BW and I have talked a lot about how lucky our family is and how thankful we should be for the things we have. We volunteered our home, love, and time to take in my newborn nephew for the first seven months of his life while his mom served jail and prison rehab time, which ended in tears thanks to my crazy bitch of an ex-sister-in-law. (I'm not bitter. I'm not bitter. I'm not bitter.)
So today when my friend mentioned that another family they know was "giving away" their Christmas to a family that needed it more, I thought it sounded like a very cool idea. I wasn't sure BW would go for it, and we had already scoured the toy catalogs and talked about gifts this year.
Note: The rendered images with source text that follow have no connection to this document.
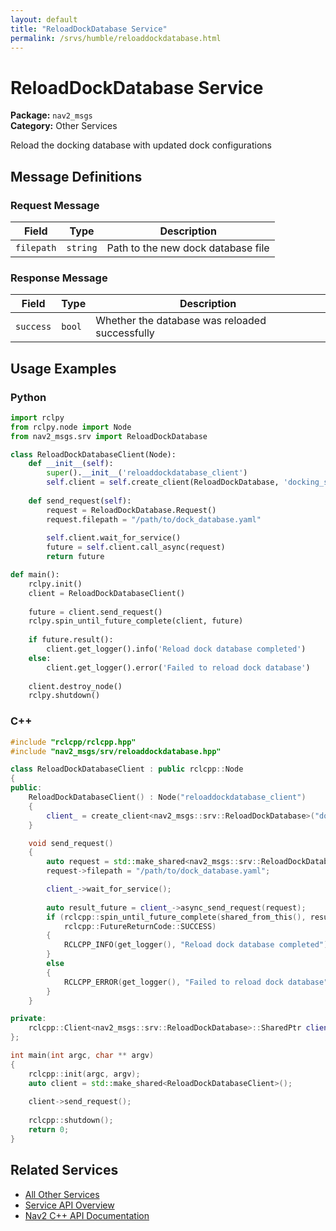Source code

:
 ```yaml
---
layout: default
title: "ReloadDockDatabase Service"
permalink: /srvs/humble/reloaddockdatabase.html
---
```


# ReloadDockDatabase Service

**Package:** `nav2_msgs`  
**Category:** Other Services

Reload the docking database with updated dock configurations

## Message Definitions

### Request Message

| Field | Type | Description |
|-------|------|-------------|
| `filepath` | `string` | Path to the new dock database file |


### Response Message

| Field | Type | Description |
|-------|------|-------------|
| `success` | `bool` | Whether the database was reloaded successfully |


## Usage Examples

### Python

```python
import rclpy
from rclpy.node import Node
from nav2_msgs.srv import ReloadDockDatabase

class ReloadDockDatabaseClient(Node):
    def __init__(self):
        super().__init__('reloaddockdatabase_client')
        self.client = self.create_client(ReloadDockDatabase, 'docking_server/reload_dock_database')
        
    def send_request(self):
        request = ReloadDockDatabase.Request()
        request.filepath = "/path/to/dock_database.yaml"
        
        self.client.wait_for_service()
        future = self.client.call_async(request)
        return future

def main():
    rclpy.init()
    client = ReloadDockDatabaseClient()
    
    future = client.send_request()
    rclpy.spin_until_future_complete(client, future)
    
    if future.result():
        client.get_logger().info('Reload dock database completed')
    else:
        client.get_logger().error('Failed to reload dock database')
        
    client.destroy_node()
    rclpy.shutdown()
```

### C++

```cpp
#include "rclcpp/rclcpp.hpp"
#include "nav2_msgs/srv/reloaddockdatabase.hpp"

class ReloadDockDatabaseClient : public rclcpp::Node
{
public:
    ReloadDockDatabaseClient() : Node("reloaddockdatabase_client")
    {
        client_ = create_client<nav2_msgs::srv::ReloadDockDatabase>("docking_server/reload_dock_database");
    }

    void send_request()
    {
        auto request = std::make_shared<nav2_msgs::srv::ReloadDockDatabase::Request>();
        request->filepath = "/path/to/dock_database.yaml";

        client_->wait_for_service();
        
        auto result_future = client_->async_send_request(request);
        if (rclcpp::spin_until_future_complete(shared_from_this(), result_future) ==
            rclcpp::FutureReturnCode::SUCCESS)
        {
            RCLCPP_INFO(get_logger(), "Reload dock database completed");
        }
        else
        {
            RCLCPP_ERROR(get_logger(), "Failed to reload dock database");
        }
    }

private:
    rclcpp::Client<nav2_msgs::srv::ReloadDockDatabase>::SharedPtr client_;
};

int main(int argc, char ** argv)
{
    rclcpp::init(argc, argv);
    auto client = std::make_shared<ReloadDockDatabaseClient>();
    
    client->send_request();
    
    rclcpp::shutdown();
    return 0;
}
```

## Related Services

- [All Other Services](/humble/srvs/index.html#other-services)
- [Service API Overview](/humble/srvs/index.html)
- [Nav2 C++ API Documentation](/humble/html/index.html)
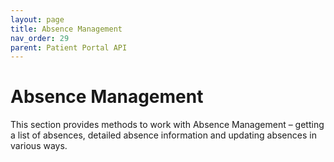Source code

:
 ```yaml
---
layout: page
title: Absence Management
nav_order: 29
parent: Patient Portal API
---
```


# Absence Management


This section provides methods to work with Absence Management – getting a list of absences, detailed absence information and updating absences in various ways.







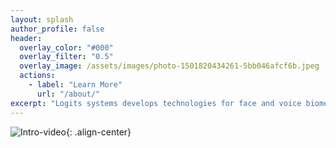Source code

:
 ```yaml
---
layout: splash
author_profile: false
header:
  overlay_color: "#000"
  overlay_filter: "0.5"
  overlay_image: /assets/images/photo-1501820434261-5bb046afcf6b.jpeg
  actions:
    - label: "Learn More"
      url: "/about/"
excerpt: "Logits systems develops technologies for face and voice biometric, computer vision and more. Fast, compact and on the edge devices."
---
```


![Intro-video](https://www.youtube.com/embed/m5gxnoTWZis){: .align-center}

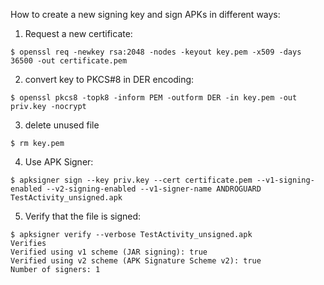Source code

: How to create a new signing key and sign APKs in different ways:

1) Request a new certificate:
```
$ openssl req -newkey rsa:2048 -nodes -keyout key.pem -x509 -days 36500 -out certificate.pem
```

2) convert key to PKCS#8 in DER encoding:
```
$ openssl pkcs8 -topk8 -inform PEM -outform DER -in key.pem -out priv.key -nocrypt
```

3) delete unused file
```
$ rm key.pem
```

4) Use APK Signer:
```
$ apksigner sign --key priv.key --cert certificate.pem --v1-signing-enabled --v2-signing-enabled --v1-signer-name ANDROGUARD TestActivity_unsigned.apk
```

5) Verify that the file is signed:
```
$ apksigner verify --verbose TestActivity_unsigned.apk
Verifies
Verified using v1 scheme (JAR signing): true
Verified using v2 scheme (APK Signature Scheme v2): true
Number of signers: 1
```

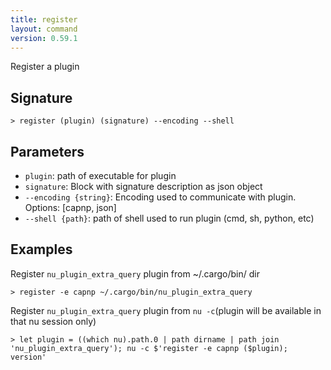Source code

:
 ```yaml
---
title: register
layout: command
version: 0.59.1
---
```


Register a plugin

## Signature

```> register (plugin) (signature) --encoding --shell```

## Parameters

 -  `plugin`: path of executable for plugin
 -  `signature`: Block with signature description as json object
 -  `--encoding {string}`: Encoding used to communicate with plugin. Options: [capnp, json]
 -  `--shell {path}`: path of shell used to run plugin (cmd, sh, python, etc)

## Examples

Register `nu_plugin_extra_query` plugin from ~/.cargo/bin/ dir
```shell
> register -e capnp ~/.cargo/bin/nu_plugin_extra_query
```

Register `nu_plugin_extra_query` plugin from `nu -c`(plugin will be available in that nu session only)
```shell
> let plugin = ((which nu).path.0 | path dirname | path join 'nu_plugin_extra_query'); nu -c $'register -e capnp ($plugin); version'
```
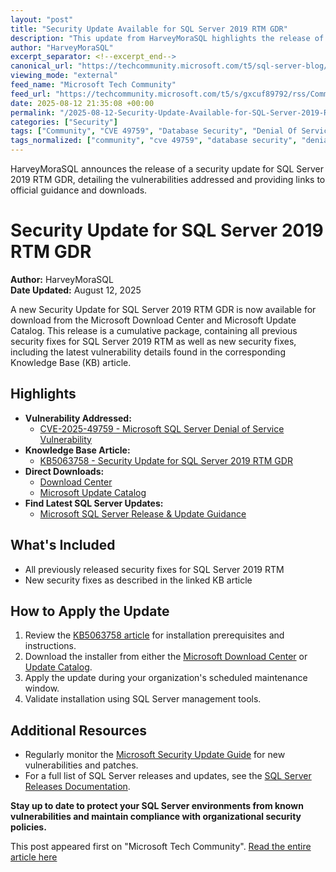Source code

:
 ```yaml
---
layout: "post"
title: "Security Update Available for SQL Server 2019 RTM GDR"
description: "This update from HarveyMoraSQL highlights the release of a cumulative security update package for SQL Server 2019 RTM GDR. It covers the latest vulnerability addressed (CVE-2025-49759), includes reference links to Microsoft documentation, guidance on how to obtain and apply the update, and where to find additional technical resources for ongoing SQL Server security updates."
author: "HarveyMoraSQL"
excerpt_separator: <!--excerpt_end-->
canonical_url: "https://techcommunity.microsoft.com/t5/sql-server-blog/security-update-for-sql-server-2019-rtm-gdr/ba-p/4441689"
viewing_mode: "external"
feed_name: "Microsoft Tech Community"
feed_url: "https://techcommunity.microsoft.com/t5/s/gxcuf89792/rss/Community"
date: 2025-08-12 21:35:08 +00:00
permalink: "/2025-08-12-Security-Update-Available-for-SQL-Server-2019-RTM-GDR.html"
categories: ["Security"]
tags: ["Community", "CVE 49759", "Database Security", "Denial Of Service", "Download Center", "KB5063758", "Microsoft SQL Server", "Patch Management", "RTM GDR", "Security", "Security Update", "SQL Server", "Update Catalog", "Vulnerability"]
tags_normalized: ["community", "cve 49759", "database security", "denial of service", "download center", "kb5063758", "microsoft sql server", "patch management", "rtm gdr", "security", "security update", "sql server", "update catalog", "vulnerability"]
---
```


HarveyMoraSQL announces the release of a security update for SQL Server 2019 RTM GDR, detailing the vulnerabilities addressed and providing links to official guidance and downloads.<!--excerpt_end-->

# Security Update for SQL Server 2019 RTM GDR

**Author:** HarveyMoraSQL  
**Date Updated:** August 12, 2025  

A new Security Update for SQL Server 2019 RTM GDR is now available for download from the Microsoft Download Center and Microsoft Update Catalog. This release is a cumulative package, containing all previous security fixes for SQL Server 2019 RTM as well as new security fixes, including the latest vulnerability details found in the corresponding Knowledge Base (KB) article.

## Highlights

- **Vulnerability Addressed:**
  - [CVE-2025-49759 - Microsoft SQL Server Denial of Service Vulnerability](https://msrc.microsoft.com/update-guide/vulnerability/CVE-2025-49759)
- **Knowledge Base Article:**
  - [KB5063758 - Security Update for SQL Server 2019 RTM GDR](https://support.microsoft.com/kb/5063758)
- **Direct Downloads:**
  - [Download Center](https://www.microsoft.com/en-us/download/details.aspx?id=108327)
  - [Microsoft Update Catalog](https://www.catalog.update.microsoft.com/Search.aspx?q=5063758)
- **Find Latest SQL Server Updates:**
  - [Microsoft SQL Server Release & Update Guidance](https://learn.microsoft.com/en-us/troubleshoot/sql/releases/download-and-install-latest-updates)

## What's Included

- All previously released security fixes for SQL Server 2019 RTM
- New security fixes as described in the linked KB article

## How to Apply the Update

1. Review the [KB5063758 article](https://support.microsoft.com/kb/5063758) for installation prerequisites and instructions.
2. Download the installer from either the [Microsoft Download Center](https://www.microsoft.com/en-us/download/details.aspx?id=108327) or [Update Catalog](https://www.catalog.update.microsoft.com/Search.aspx?q=5063758).
3. Apply the update during your organization's scheduled maintenance window.
4. Validate installation using SQL Server management tools.

## Additional Resources

- Regularly monitor the [Microsoft Security Update Guide](https://msrc.microsoft.com/update-guide/) for new vulnerabilities and patches.
- For a full list of SQL Server releases and updates, see the [SQL Server Releases Documentation](https://learn.microsoft.com/en-us/troubleshoot/sql/releases/download-and-install-latest-updates).

**Stay up to date to protect your SQL Server environments from known vulnerabilities and maintain compliance with organizational security policies.**

This post appeared first on "Microsoft Tech Community". [Read the entire article here](https://techcommunity.microsoft.com/t5/sql-server-blog/security-update-for-sql-server-2019-rtm-gdr/ba-p/4441689)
I figured he'd be really upset, and I wasn't sure I was prepared to do that to him after getting him all hyped about the holiday.
I was pleasantly surprised. We talked about how we have so much already and about how we tend to buy gifts for each other and toys year round just because. We talked about what Christmas is really supposed to be about and how there are so many others out there who are in need. And BW said he thought it was a great idea. He said it would be hard for him to not get any presents since he was already so excited about it, but he wanted to give our Christmas away, too. We decided we would all sit down as a family and decide exactly what we wanted to do, and then make sure to do it all together.
MM is on board with it so we'll be doing some thinking over t-day weekend. We're going to AZ for the holiday, so we'll have a nice, lonnnggg car ride to discuss it. But this year I'm really looking forward to Christmas. I'm excited about starting a new tradition. I'm excited to spend December thinking about others, instead of just our immediate family and friends. We've been bad about this in the past. I'm looking forward to a whole different holiday experience.
I think it'll probably be rough on BW when all his friends get gifts and he doesn't, but I think he really wants to do this and he'll get through the difficult bits. And let's face it, Christmas has become a holiday celebrating consumerism, it'll be good for us to take some time off once a year.